A group of Spanish and American scientists have made a significant advance in the fight against cancer of the colon which is the most common form of cancer in Spain with around 26,000 new cases diagnosed every year. The research team led by the oncologists José Baselga and Josep Tabernero, based at the Hospital Vall D’Hebron in Barcelona, together with the institute of oncology Dana-Farber and the University of Boston have discovered a gene that is associated with around 50% of colon cancers.
The discovery is a crucial step towards finding a new preventative treatment for colon cancer for people at high risk of developing this type of cancer due to inherited genes or a predisposition to develop polyps in their intestines.
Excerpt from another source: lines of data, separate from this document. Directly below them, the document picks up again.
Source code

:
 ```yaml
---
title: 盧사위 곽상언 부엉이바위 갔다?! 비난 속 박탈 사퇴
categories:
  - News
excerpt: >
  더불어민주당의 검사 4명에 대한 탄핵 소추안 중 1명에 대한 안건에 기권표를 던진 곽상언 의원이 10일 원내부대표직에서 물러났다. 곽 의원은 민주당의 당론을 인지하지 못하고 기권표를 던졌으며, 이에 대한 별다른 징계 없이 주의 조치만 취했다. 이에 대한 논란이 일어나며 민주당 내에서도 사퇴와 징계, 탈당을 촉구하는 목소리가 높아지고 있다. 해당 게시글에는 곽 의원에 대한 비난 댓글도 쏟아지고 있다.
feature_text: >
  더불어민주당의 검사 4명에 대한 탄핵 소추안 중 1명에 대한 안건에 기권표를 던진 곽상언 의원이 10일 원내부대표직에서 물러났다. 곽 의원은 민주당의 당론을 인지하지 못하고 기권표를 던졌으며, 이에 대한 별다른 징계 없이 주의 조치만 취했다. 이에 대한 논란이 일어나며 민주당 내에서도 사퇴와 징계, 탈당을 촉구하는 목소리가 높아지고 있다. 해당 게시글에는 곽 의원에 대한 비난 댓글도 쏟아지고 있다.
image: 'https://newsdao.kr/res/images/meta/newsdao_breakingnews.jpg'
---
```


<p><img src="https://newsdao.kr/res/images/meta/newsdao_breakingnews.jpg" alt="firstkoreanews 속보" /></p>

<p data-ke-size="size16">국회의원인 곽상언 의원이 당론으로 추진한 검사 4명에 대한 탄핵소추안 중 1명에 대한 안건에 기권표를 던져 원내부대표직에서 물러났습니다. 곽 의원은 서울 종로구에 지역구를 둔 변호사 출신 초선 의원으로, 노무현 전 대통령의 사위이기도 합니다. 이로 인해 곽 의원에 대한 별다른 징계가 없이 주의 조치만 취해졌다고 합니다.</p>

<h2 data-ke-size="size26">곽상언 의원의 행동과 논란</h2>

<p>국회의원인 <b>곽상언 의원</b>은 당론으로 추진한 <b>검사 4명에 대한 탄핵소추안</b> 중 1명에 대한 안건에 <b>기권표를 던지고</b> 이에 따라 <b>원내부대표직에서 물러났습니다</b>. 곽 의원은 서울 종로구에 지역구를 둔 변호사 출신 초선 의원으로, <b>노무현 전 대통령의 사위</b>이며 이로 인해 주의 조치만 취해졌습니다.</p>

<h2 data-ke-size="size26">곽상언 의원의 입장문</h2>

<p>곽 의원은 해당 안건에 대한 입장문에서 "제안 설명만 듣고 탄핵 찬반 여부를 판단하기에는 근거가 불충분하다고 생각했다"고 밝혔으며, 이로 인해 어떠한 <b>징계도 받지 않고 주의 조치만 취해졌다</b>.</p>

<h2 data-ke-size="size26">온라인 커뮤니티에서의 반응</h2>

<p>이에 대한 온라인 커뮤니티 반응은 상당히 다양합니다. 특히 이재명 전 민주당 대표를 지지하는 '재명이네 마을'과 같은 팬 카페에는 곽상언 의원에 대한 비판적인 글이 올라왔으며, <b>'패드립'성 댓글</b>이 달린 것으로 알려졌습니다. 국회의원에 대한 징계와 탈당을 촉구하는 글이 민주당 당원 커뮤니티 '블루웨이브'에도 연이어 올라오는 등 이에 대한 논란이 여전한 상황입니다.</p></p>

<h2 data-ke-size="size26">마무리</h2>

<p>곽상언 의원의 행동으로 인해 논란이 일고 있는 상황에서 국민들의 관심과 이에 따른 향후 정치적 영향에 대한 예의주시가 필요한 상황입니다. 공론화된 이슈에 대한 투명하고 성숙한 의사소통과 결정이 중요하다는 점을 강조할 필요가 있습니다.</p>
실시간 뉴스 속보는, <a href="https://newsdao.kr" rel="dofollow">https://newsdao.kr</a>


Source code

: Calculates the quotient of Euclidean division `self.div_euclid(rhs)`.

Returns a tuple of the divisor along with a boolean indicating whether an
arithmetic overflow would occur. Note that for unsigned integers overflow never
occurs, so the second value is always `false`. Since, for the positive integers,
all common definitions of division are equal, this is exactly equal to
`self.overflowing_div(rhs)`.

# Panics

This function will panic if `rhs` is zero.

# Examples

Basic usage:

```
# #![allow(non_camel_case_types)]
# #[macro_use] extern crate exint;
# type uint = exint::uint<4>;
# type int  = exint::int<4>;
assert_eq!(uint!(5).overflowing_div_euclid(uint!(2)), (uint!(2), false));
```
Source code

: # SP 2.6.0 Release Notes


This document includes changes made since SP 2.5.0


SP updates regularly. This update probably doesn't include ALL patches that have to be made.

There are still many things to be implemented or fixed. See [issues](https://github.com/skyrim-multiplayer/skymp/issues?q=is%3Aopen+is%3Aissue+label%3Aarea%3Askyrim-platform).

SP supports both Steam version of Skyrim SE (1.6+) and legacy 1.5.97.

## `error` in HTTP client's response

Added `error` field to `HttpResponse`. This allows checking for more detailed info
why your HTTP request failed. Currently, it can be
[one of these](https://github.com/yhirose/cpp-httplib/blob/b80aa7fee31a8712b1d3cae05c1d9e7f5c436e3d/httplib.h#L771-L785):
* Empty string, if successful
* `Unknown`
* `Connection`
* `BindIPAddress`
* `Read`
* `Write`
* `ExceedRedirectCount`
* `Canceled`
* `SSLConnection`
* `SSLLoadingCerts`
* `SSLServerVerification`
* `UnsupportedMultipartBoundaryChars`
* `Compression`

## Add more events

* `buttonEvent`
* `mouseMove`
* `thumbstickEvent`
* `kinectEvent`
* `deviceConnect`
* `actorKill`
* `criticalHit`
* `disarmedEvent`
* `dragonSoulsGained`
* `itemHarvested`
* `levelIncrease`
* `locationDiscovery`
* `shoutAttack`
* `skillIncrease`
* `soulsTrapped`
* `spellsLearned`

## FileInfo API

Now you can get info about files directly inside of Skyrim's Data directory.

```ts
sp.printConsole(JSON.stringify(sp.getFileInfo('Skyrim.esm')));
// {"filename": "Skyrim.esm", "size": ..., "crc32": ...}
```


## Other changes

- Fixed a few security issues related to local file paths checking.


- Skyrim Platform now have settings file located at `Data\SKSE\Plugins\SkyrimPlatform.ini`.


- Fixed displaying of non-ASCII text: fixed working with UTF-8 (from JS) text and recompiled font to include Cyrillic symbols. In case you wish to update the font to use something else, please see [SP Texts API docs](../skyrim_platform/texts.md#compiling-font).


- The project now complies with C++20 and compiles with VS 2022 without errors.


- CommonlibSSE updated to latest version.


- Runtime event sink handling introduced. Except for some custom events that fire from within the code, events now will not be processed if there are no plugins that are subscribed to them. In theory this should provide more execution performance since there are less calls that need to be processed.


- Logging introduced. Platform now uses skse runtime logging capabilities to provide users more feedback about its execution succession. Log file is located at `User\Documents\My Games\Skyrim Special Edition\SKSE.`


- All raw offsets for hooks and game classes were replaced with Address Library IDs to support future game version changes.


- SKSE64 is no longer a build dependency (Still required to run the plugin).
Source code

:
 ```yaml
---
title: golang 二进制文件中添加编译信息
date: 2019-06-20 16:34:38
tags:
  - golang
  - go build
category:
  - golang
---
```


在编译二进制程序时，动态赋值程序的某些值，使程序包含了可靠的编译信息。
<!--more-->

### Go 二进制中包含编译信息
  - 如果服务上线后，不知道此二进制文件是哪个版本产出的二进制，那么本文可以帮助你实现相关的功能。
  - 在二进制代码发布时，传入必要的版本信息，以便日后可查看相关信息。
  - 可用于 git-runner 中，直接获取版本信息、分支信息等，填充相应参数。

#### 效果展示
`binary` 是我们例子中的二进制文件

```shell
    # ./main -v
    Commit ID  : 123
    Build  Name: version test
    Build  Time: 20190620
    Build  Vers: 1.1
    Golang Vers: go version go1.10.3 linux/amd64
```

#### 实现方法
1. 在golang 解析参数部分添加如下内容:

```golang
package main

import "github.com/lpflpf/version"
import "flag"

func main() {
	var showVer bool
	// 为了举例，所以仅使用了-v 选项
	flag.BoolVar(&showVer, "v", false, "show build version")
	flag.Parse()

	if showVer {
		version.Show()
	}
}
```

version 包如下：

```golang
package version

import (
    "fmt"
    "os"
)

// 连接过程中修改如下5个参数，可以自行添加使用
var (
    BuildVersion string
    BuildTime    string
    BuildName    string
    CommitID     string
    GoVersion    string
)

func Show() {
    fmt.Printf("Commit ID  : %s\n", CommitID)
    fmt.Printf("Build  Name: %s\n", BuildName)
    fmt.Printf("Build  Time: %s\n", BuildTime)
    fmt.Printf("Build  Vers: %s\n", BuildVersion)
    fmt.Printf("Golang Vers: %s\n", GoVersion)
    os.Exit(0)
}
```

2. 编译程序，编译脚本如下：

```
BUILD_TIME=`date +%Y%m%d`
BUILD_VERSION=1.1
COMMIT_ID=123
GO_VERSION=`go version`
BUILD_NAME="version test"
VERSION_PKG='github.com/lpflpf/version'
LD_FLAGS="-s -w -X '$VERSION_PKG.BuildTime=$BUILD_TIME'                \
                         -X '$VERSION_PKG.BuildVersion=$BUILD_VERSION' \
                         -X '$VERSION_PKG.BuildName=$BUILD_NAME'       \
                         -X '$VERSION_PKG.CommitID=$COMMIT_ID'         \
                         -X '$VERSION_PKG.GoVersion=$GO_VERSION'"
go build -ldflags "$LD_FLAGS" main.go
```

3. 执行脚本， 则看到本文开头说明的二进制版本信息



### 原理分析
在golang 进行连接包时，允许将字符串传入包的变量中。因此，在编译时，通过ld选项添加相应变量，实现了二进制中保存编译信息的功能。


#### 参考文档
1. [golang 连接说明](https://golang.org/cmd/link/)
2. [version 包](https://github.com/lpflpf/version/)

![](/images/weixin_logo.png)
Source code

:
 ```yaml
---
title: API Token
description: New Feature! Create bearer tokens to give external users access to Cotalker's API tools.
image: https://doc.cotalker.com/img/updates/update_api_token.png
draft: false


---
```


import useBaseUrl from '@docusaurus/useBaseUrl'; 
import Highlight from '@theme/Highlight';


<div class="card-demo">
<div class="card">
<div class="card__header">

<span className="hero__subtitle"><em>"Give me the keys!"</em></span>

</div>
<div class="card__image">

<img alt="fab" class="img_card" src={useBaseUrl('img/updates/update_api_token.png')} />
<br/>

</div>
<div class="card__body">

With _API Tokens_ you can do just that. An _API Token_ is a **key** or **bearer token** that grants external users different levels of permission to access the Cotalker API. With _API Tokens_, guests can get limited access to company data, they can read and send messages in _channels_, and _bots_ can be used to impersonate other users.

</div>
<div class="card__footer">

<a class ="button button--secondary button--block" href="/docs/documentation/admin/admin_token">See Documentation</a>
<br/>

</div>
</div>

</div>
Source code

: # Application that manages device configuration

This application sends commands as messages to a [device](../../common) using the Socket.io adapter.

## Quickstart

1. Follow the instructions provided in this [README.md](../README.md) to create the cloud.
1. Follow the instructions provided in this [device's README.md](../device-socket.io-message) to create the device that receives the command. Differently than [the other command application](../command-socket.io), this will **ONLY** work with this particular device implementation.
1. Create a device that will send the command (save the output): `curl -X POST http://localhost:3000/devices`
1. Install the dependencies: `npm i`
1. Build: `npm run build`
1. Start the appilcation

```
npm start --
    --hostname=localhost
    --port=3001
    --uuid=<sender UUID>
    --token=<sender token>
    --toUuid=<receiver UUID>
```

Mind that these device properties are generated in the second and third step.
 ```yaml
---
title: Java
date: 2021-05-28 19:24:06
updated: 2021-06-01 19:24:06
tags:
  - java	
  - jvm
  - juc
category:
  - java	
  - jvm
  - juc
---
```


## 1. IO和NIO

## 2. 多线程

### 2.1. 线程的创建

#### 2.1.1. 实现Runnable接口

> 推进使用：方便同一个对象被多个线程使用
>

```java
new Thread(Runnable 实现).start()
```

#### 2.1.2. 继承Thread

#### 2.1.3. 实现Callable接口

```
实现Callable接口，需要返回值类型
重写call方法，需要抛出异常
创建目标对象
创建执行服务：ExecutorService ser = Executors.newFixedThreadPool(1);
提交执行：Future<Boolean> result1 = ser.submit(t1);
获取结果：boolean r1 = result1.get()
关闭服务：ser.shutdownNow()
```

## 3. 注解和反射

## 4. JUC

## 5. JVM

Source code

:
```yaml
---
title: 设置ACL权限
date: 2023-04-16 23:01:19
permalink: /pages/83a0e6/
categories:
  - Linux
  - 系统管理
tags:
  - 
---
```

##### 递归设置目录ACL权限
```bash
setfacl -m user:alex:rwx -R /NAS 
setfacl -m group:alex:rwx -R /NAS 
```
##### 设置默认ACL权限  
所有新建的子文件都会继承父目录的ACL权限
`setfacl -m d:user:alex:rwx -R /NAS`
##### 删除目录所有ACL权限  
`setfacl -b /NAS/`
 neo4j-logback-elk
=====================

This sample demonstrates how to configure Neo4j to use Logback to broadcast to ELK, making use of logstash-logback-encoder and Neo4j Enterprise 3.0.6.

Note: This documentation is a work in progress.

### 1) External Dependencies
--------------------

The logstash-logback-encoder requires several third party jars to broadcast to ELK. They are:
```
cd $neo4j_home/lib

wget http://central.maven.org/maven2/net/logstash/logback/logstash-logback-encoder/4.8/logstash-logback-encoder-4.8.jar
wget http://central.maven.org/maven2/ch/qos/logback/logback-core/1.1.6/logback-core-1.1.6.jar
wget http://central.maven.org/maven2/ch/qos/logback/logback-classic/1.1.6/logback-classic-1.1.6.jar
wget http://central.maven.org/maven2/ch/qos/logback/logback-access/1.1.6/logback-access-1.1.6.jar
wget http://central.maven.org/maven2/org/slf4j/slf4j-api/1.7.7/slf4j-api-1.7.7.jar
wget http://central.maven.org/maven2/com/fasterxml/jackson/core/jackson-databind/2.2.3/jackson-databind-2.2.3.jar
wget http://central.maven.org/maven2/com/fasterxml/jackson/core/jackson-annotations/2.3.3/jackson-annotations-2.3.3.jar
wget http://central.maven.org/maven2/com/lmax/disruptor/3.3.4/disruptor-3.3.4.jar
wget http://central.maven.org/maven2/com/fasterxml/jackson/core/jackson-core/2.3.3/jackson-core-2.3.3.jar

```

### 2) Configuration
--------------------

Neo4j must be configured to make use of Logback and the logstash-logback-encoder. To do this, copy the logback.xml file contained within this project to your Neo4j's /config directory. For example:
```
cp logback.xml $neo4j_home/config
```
It also opens up new possibilities in being able to successfully treat this type of cancer once it has already taken hold. The details of this promising research have been published today in the digital version of the scientific journal ‘Nature’.
The new gene is called CDK8. The gene acts as a trigger which leads to the proliferation of cancerous cells in the colon which means that the tumour grows. According to the findings of this latest research it has been discovered that the gene CDK8 transforms healthy cells in the colon into malign cells and that it remains overactive in half of colon cancer patients. Scientists have found that the gene CDK8 acts as a trigger and that once it has been disabled or ‘turned off’ then this stops the spread of the cancerous cells which is why this discovery is very significant in the fight against colon cancer.
In the laboratory scientists have been able to turn this ‘switch’ off in rats with human tumours but admit that there is still a long way to go before treatment based on these latest findings can be developed for use in humans.
The research team based at Vall d’Hebron is planning to carry out further research to find out whether this gene is related to other common forms of cancer such as breast cancer or lung cancer. However William Hahn a researcher at the Dana Farber Institute and the principal author of this latest research said that research into finding new therapies for treating colon and other forms of cancer is at a very early stage.
Nevertheless the discovery of CDK8 and other similar genes represents a significant advance as it opens up new ways of interrupting the process of the spread of tumours.